Business VoIP Featured Article

Nation's Phone Infrastructure Will Soon Support VoIP

October 22, 2014

By Clayton Hamshar, Contributing Writer

Amidst a steady stream of technological advancements and constantly shifting infrastructure over the past century, the U.S.’s phone network has remained virtually unchanged (ignoring, for the purposes of this article, the new technologies that replace it or provide an alternative). In fact, phone calls still travel over copper wiring in most places, the same material Alexander Graham Bell relied on when he invented the telephone.


But that is all about to change within the next few years as engineers work hard to convert the nation’s phone infrastructure to modern fiber optic cables – capable of transmitting enormous amounts of data – and provide HD phone service to the public. The process is greatly simplified as telecom operators are already expanding the fiber optic network for ultra-high-speed Internet and data transmission; HD voice will just be another type of data travelling on the cables.

Daniel Berninger, one of the chief pioneers of Voice-over-IP (VoIP) in the 1990s, is leading this project with a pilot program involving all of the country’s major carriers. Between 400,000 and 500,000 volunteers are involved in the program as test subjects, and Berninger expects that number to rise to 4 million by the end of next year and 40 million the year after that.

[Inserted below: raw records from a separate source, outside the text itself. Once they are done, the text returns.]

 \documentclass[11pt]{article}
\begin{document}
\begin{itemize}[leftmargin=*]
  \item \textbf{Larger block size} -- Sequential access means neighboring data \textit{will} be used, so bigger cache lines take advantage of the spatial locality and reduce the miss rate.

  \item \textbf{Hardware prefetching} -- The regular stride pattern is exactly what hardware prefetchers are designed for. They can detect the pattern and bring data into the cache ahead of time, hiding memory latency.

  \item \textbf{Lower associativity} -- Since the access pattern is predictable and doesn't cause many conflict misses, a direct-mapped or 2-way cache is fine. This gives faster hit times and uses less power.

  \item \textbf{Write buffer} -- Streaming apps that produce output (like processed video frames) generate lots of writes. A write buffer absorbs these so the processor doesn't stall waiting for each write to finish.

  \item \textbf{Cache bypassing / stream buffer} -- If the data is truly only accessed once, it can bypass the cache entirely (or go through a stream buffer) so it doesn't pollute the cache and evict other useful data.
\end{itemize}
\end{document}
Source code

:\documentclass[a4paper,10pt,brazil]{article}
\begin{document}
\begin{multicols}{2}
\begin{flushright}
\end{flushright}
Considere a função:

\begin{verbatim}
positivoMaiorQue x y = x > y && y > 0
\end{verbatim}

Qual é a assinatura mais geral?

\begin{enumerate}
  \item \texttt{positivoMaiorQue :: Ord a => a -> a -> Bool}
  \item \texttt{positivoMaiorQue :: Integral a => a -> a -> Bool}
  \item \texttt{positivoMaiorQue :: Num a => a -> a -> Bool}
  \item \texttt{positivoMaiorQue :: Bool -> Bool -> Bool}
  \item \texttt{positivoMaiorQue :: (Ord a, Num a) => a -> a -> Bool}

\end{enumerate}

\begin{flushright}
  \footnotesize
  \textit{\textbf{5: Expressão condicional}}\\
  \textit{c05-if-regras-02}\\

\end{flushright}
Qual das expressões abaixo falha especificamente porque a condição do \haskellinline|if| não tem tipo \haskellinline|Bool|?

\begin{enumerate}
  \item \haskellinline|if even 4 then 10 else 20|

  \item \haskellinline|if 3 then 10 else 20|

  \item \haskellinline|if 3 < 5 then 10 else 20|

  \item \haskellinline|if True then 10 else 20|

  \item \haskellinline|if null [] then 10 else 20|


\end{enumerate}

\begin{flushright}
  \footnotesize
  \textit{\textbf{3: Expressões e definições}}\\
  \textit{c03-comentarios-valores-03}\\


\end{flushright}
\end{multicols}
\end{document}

The traditional phone network transmits calls with a frequency range of 300 Hz to 3.4 kHz. The HD phone network (HDN) will support a much larger frequency range reaching as high as 7 kHz. In addition the HDN will support a much larger quantity of traffic, speeding up calls for parties on both ends. But one of the most tangible benefits is a giant leap in overall quality; calls that travel solely on a fiber optic cable instead of constantly being switched back and forth between materials will not suffer from the resultant echo effect and noise that telecom operators have fought to restrain for a long time.

Besides laying the infrastructure, essentially the only other necessary step is for the government to impose the necessary regulations i.e. cooperation with law enforcement and disability access. Otherwise the transition process will remain virtually invisible to the public, at least until these remarkable improvements in quality are noticed.